# Provided information:
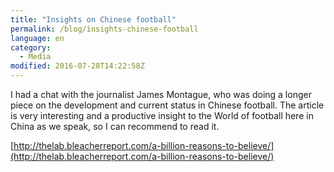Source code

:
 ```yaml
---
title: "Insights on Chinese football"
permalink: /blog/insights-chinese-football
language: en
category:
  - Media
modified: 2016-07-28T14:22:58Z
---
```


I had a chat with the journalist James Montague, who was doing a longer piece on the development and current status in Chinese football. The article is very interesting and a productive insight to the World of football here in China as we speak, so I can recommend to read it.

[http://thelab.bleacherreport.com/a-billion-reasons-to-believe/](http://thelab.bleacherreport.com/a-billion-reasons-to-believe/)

---

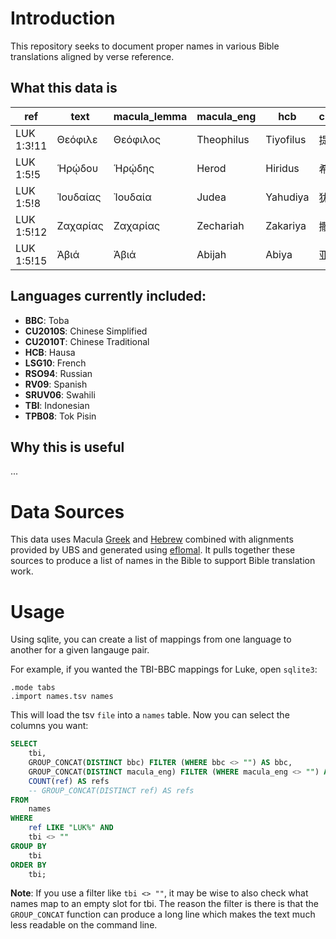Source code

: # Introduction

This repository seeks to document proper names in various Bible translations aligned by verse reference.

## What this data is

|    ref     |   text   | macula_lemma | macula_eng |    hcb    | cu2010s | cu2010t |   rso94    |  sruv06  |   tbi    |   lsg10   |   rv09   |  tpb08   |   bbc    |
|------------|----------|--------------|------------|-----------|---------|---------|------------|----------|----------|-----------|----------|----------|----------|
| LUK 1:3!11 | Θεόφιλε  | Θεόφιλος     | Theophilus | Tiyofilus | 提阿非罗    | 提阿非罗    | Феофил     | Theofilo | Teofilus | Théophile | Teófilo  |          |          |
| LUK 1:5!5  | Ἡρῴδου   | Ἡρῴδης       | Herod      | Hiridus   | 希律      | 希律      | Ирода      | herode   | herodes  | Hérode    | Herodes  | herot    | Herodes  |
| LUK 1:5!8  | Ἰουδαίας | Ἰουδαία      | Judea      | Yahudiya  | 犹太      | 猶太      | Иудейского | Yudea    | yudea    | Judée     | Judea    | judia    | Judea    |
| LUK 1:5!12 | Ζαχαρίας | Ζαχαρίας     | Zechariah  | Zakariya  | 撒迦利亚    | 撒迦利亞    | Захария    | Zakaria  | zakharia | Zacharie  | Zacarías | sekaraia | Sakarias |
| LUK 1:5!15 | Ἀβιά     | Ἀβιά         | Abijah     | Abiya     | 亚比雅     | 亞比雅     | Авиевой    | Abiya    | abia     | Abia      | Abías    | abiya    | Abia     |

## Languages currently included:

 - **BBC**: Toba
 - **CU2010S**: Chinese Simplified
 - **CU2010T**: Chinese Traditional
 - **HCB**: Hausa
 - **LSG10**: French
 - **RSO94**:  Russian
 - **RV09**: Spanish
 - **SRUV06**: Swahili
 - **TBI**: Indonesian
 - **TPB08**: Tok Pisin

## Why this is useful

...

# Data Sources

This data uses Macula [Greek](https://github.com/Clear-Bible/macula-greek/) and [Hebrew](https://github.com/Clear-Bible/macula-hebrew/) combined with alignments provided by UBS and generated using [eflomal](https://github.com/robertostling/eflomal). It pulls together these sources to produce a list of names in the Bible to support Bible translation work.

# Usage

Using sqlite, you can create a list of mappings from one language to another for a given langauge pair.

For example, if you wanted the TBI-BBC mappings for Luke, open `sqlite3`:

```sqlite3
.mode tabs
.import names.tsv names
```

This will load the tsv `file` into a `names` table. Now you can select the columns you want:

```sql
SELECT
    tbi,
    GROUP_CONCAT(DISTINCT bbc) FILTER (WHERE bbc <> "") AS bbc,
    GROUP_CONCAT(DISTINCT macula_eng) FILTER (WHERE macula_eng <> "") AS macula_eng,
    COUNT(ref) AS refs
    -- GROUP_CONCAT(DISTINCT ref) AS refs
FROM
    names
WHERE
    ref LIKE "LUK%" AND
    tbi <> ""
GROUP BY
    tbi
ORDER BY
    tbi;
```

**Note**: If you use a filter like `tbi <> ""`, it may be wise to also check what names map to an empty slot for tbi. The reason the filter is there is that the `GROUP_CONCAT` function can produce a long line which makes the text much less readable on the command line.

# Problem statement:
Give the number of lines in the listing that hold the word "produce", with no other words.

# Output of the exercise:
2